Report on Cleveland (United States) — 3 May-9 May 2006
Smithsonian / US Geological Survey Weekly Volcanic Activity Report, 3 May-9 May 2006
Managing Editor: Sally Kuhn Sennert
Please cite this report as:
Global Volcanism Program, 2006. Report on Cleveland (United States). In: Sennert, S K (ed.), Weekly Volcanic Activity Report, 3 May-9 May 2006. Smithsonian Institution and US Geological Survey.
52.825°N, 169.944°W; summit elev. 1730 m
All times are local (unless otherwise noted)
On the morning of 2 May beginning at 0101, a thermal anomaly and continuous plume from Cleveland were seen on satellite imagery. The plume extended ~50 km SW of the volcano and was visible on satellite imagery for about 6 hours. Satellite data suggested a maximum cloud height of ~1 km (3,500 ft) a.s.l. There was no indication of ash in the observed cloud. No further activity was detected at Cleveland after 2 May. Cleveland was not assigned a Concern Color Code because there is no real-time seismic network at the volcano to monitor seismic changes.

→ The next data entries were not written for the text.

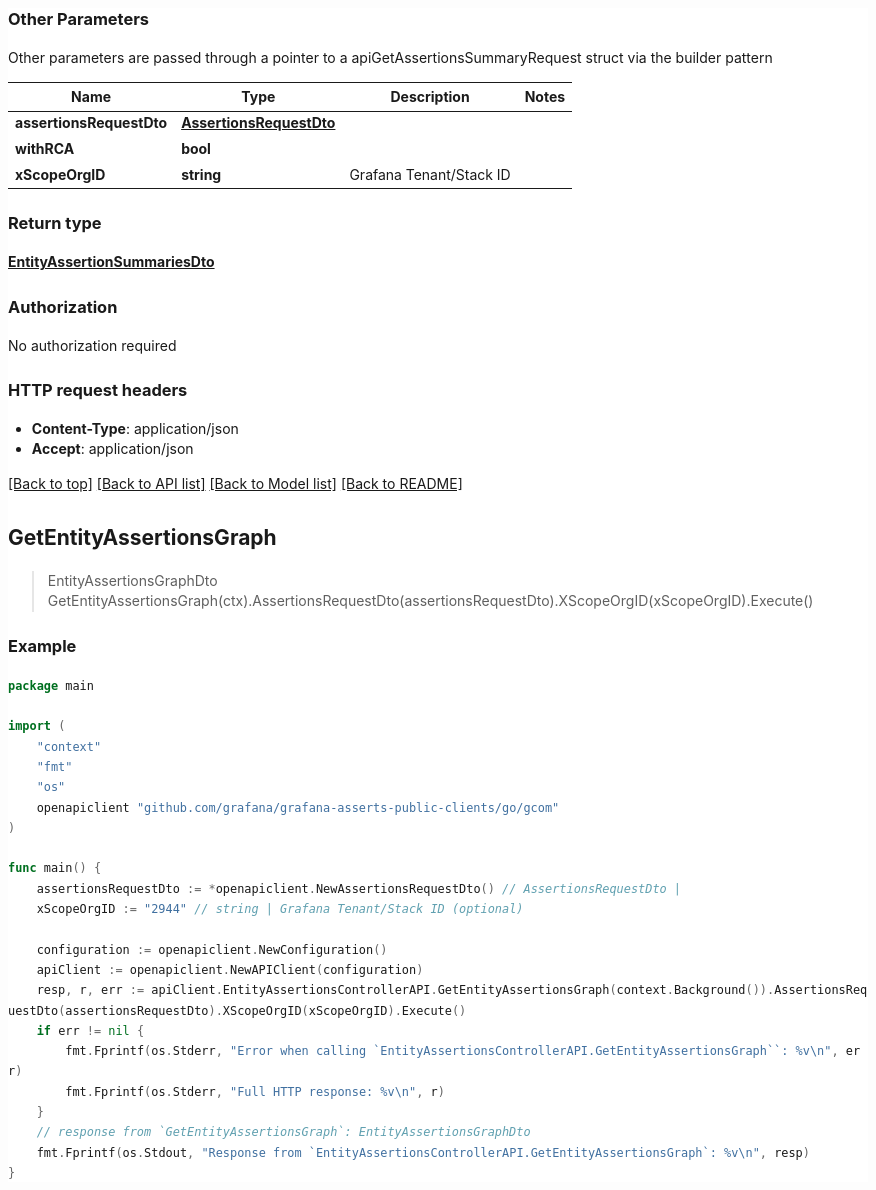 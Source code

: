 
### Other Parameters

Other parameters are passed through a pointer to a apiGetAssertionsSummaryRequest struct via the builder pattern


Name | Type | Description  | Notes
------------- | ------------- | ------------- | -------------
 **assertionsRequestDto** | [**AssertionsRequestDto**](AssertionsRequestDto.md) |  | 
 **withRCA** | **bool** |  | 
 **xScopeOrgID** | **string** | Grafana Tenant/Stack ID | 

### Return type

[**EntityAssertionSummariesDto**](EntityAssertionSummariesDto.md)

### Authorization

No authorization required

### HTTP request headers

- **Content-Type**: application/json
- **Accept**: application/json

[[Back to top]](#) [[Back to API list]](../README.md#documentation-for-api-endpoints)
[[Back to Model list]](../README.md#documentation-for-models)
[[Back to README]](../README.md)


## GetEntityAssertionsGraph

> EntityAssertionsGraphDto GetEntityAssertionsGraph(ctx).AssertionsRequestDto(assertionsRequestDto).XScopeOrgID(xScopeOrgID).Execute()



### Example

```go
package main

import (
	"context"
	"fmt"
	"os"
	openapiclient "github.com/grafana/grafana-asserts-public-clients/go/gcom"
)

func main() {
	assertionsRequestDto := *openapiclient.NewAssertionsRequestDto() // AssertionsRequestDto | 
	xScopeOrgID := "2944" // string | Grafana Tenant/Stack ID (optional)

	configuration := openapiclient.NewConfiguration()
	apiClient := openapiclient.NewAPIClient(configuration)
	resp, r, err := apiClient.EntityAssertionsControllerAPI.GetEntityAssertionsGraph(context.Background()).AssertionsRequestDto(assertionsRequestDto).XScopeOrgID(xScopeOrgID).Execute()
	if err != nil {
		fmt.Fprintf(os.Stderr, "Error when calling `EntityAssertionsControllerAPI.GetEntityAssertionsGraph``: %v\n", err)
		fmt.Fprintf(os.Stderr, "Full HTTP response: %v\n", r)
	}
	// response from `GetEntityAssertionsGraph`: EntityAssertionsGraphDto
	fmt.Fprintf(os.Stdout, "Response from `EntityAssertionsControllerAPI.GetEntityAssertionsGraph`: %v\n", resp)
}
```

Geologic Background. The beautifully symmetrical Mount Cleveland stratovolcano is situated at the western end of the uninhabited Chuginadak Island. It lies SE across Carlisle Pass strait from Carlisle volcano and NE across Chuginadak Pass strait from Herbert volcano. Joined to the rest of Chuginadak Island by a low isthmus, Cleveland is the highest of the Islands of the Four Mountains group and is one of the most active of the Aleutian Islands. The native name, Chuginadak, refers to the Aleut goddess of fire, who was thought to reside on the volcano. Numerous large lava flows descend the steep-sided flanks. It is possible that some 18th-to-19th century eruptions attributed to Carlisle should be ascribed to Cleveland (Miller et al., 1998). In 1944 Cleveland produced the only known fatality from an Aleutian eruption. Recent eruptions have been characterized by short-lived explosive ash emissions, at times accompanied by lava fountaining and lava flows down the flanks.